QIYAS IBLIS BIANG KEHANCURAN
Ibnu Qayyim Rahimahullah menegaskan, “Para Ulama’ telah menegaskan bahwa makhluk pertama yang berdalil dengan qiyas ialah Iblis. Tidaklah matahari dan bulan disembah melainkan karena praktekqiyas yang tidak pada tempatnya. Qiyas semacam inilah yang diakui oleh para penghuni neraka setelah mereka masuk ke dalamnya sebagai kesalahan. Mereka berkata :
Sungguh kami benar-benar dalam kesesatan yang nyata, karena kami telah menyamakan kalian dengan Rabb Penguasa semesta alam. (QS. As-Syu’ara’/26:97-98)
Dan Allah ‘Azza wa jalla juga mencela pelakunya dengan berfirman :
…. Lalu orang-orang kafir menyamakan Rabb mereka dengan selain-Nya (QS. al-An’am/6:1)
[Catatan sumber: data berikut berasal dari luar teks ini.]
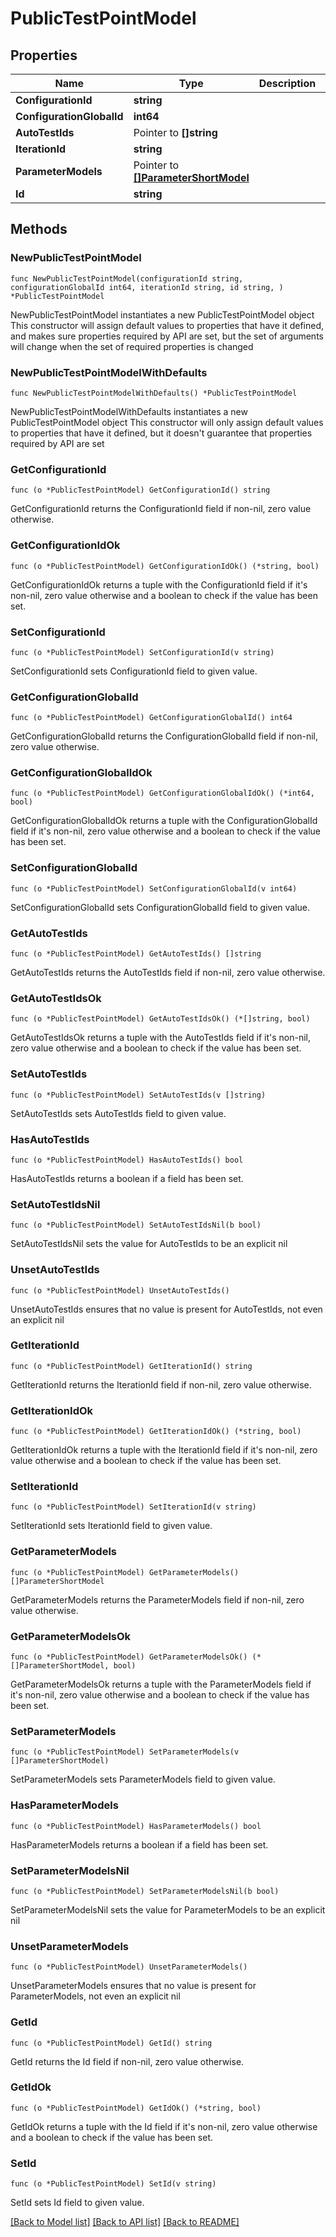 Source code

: # PublicTestPointModel

## Properties

Name | Type | Description | Notes
------------ | ------------- | ------------- | -------------
**ConfigurationId** | **string** |  | 
**ConfigurationGlobalId** | **int64** |  | 
**AutoTestIds** | Pointer to **[]string** |  | [optional] 
**IterationId** | **string** |  | 
**ParameterModels** | Pointer to [**[]ParameterShortModel**](ParameterShortModel.md) |  | [optional] 
**Id** | **string** |  | 

## Methods

### NewPublicTestPointModel

`func NewPublicTestPointModel(configurationId string, configurationGlobalId int64, iterationId string, id string, ) *PublicTestPointModel`

NewPublicTestPointModel instantiates a new PublicTestPointModel object
This constructor will assign default values to properties that have it defined,
and makes sure properties required by API are set, but the set of arguments
will change when the set of required properties is changed

### NewPublicTestPointModelWithDefaults

`func NewPublicTestPointModelWithDefaults() *PublicTestPointModel`

NewPublicTestPointModelWithDefaults instantiates a new PublicTestPointModel object
This constructor will only assign default values to properties that have it defined,
but it doesn't guarantee that properties required by API are set

### GetConfigurationId

`func (o *PublicTestPointModel) GetConfigurationId() string`

GetConfigurationId returns the ConfigurationId field if non-nil, zero value otherwise.

### GetConfigurationIdOk

`func (o *PublicTestPointModel) GetConfigurationIdOk() (*string, bool)`

GetConfigurationIdOk returns a tuple with the ConfigurationId field if it's non-nil, zero value otherwise
and a boolean to check if the value has been set.

### SetConfigurationId

`func (o *PublicTestPointModel) SetConfigurationId(v string)`

SetConfigurationId sets ConfigurationId field to given value.


### GetConfigurationGlobalId

`func (o *PublicTestPointModel) GetConfigurationGlobalId() int64`

GetConfigurationGlobalId returns the ConfigurationGlobalId field if non-nil, zero value otherwise.

### GetConfigurationGlobalIdOk

`func (o *PublicTestPointModel) GetConfigurationGlobalIdOk() (*int64, bool)`

GetConfigurationGlobalIdOk returns a tuple with the ConfigurationGlobalId field if it's non-nil, zero value otherwise
and a boolean to check if the value has been set.

### SetConfigurationGlobalId

`func (o *PublicTestPointModel) SetConfigurationGlobalId(v int64)`

SetConfigurationGlobalId sets ConfigurationGlobalId field to given value.


### GetAutoTestIds

`func (o *PublicTestPointModel) GetAutoTestIds() []string`

GetAutoTestIds returns the AutoTestIds field if non-nil, zero value otherwise.

### GetAutoTestIdsOk

`func (o *PublicTestPointModel) GetAutoTestIdsOk() (*[]string, bool)`

GetAutoTestIdsOk returns a tuple with the AutoTestIds field if it's non-nil, zero value otherwise
and a boolean to check if the value has been set.

### SetAutoTestIds

`func (o *PublicTestPointModel) SetAutoTestIds(v []string)`

SetAutoTestIds sets AutoTestIds field to given value.

### HasAutoTestIds

`func (o *PublicTestPointModel) HasAutoTestIds() bool`

HasAutoTestIds returns a boolean if a field has been set.

### SetAutoTestIdsNil

`func (o *PublicTestPointModel) SetAutoTestIdsNil(b bool)`

 SetAutoTestIdsNil sets the value for AutoTestIds to be an explicit nil

### UnsetAutoTestIds
`func (o *PublicTestPointModel) UnsetAutoTestIds()`

UnsetAutoTestIds ensures that no value is present for AutoTestIds, not even an explicit nil
### GetIterationId

`func (o *PublicTestPointModel) GetIterationId() string`

GetIterationId returns the IterationId field if non-nil, zero value otherwise.

### GetIterationIdOk

`func (o *PublicTestPointModel) GetIterationIdOk() (*string, bool)`

GetIterationIdOk returns a tuple with the IterationId field if it's non-nil, zero value otherwise
and a boolean to check if the value has been set.

### SetIterationId

`func (o *PublicTestPointModel) SetIterationId(v string)`

SetIterationId sets IterationId field to given value.


### GetParameterModels

`func (o *PublicTestPointModel) GetParameterModels() []ParameterShortModel`

GetParameterModels returns the ParameterModels field if non-nil, zero value otherwise.

### GetParameterModelsOk

`func (o *PublicTestPointModel) GetParameterModelsOk() (*[]ParameterShortModel, bool)`

GetParameterModelsOk returns a tuple with the ParameterModels field if it's non-nil, zero value otherwise
and a boolean to check if the value has been set.

### SetParameterModels

`func (o *PublicTestPointModel) SetParameterModels(v []ParameterShortModel)`

SetParameterModels sets ParameterModels field to given value.

### HasParameterModels

`func (o *PublicTestPointModel) HasParameterModels() bool`

HasParameterModels returns a boolean if a field has been set.

### SetParameterModelsNil

`func (o *PublicTestPointModel) SetParameterModelsNil(b bool)`

 SetParameterModelsNil sets the value for ParameterModels to be an explicit nil

### UnsetParameterModels
`func (o *PublicTestPointModel) UnsetParameterModels()`

UnsetParameterModels ensures that no value is present for ParameterModels, not even an explicit nil
### GetId

`func (o *PublicTestPointModel) GetId() string`

GetId returns the Id field if non-nil, zero value otherwise.

### GetIdOk

`func (o *PublicTestPointModel) GetIdOk() (*string, bool)`

GetIdOk returns a tuple with the Id field if it's non-nil, zero value otherwise
and a boolean to check if the value has been set.

### SetId

`func (o *PublicTestPointModel) SetId(v string)`

SetId sets Id field to given value.



[[Back to Model list]](../README.md#documentation-for-models) [[Back to API list]](../README.md#documentation-for-api-endpoints) [[Back to README]](../README.md)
Maksudnya mereka menganalogikan Rabb dengan yang lain, menyamakan-Nya dengan yang lain dalam hal peribadahan…….”Tidaklah terjadi kerusakan dan kebinasaan di muka bumi, melainkan akibat dari penggunaan qiyas (analogi) yang salah. Bahkan dosa pertama yang dilakukan kepada Allah tak lain dan tak bukan kecuali hasil dari qiyas yang salah. Penerapan qiyas semacam ini dari iblis telah menyebabkan penderitaan bagi NabiAdam dan anak keturunannya. Pendek kata, biang dari seluruh kehancuran di dunia dan akhirat adalah penerapan qiyas yang salah.”( I’ilamul Muwaqqi’in, 2/29)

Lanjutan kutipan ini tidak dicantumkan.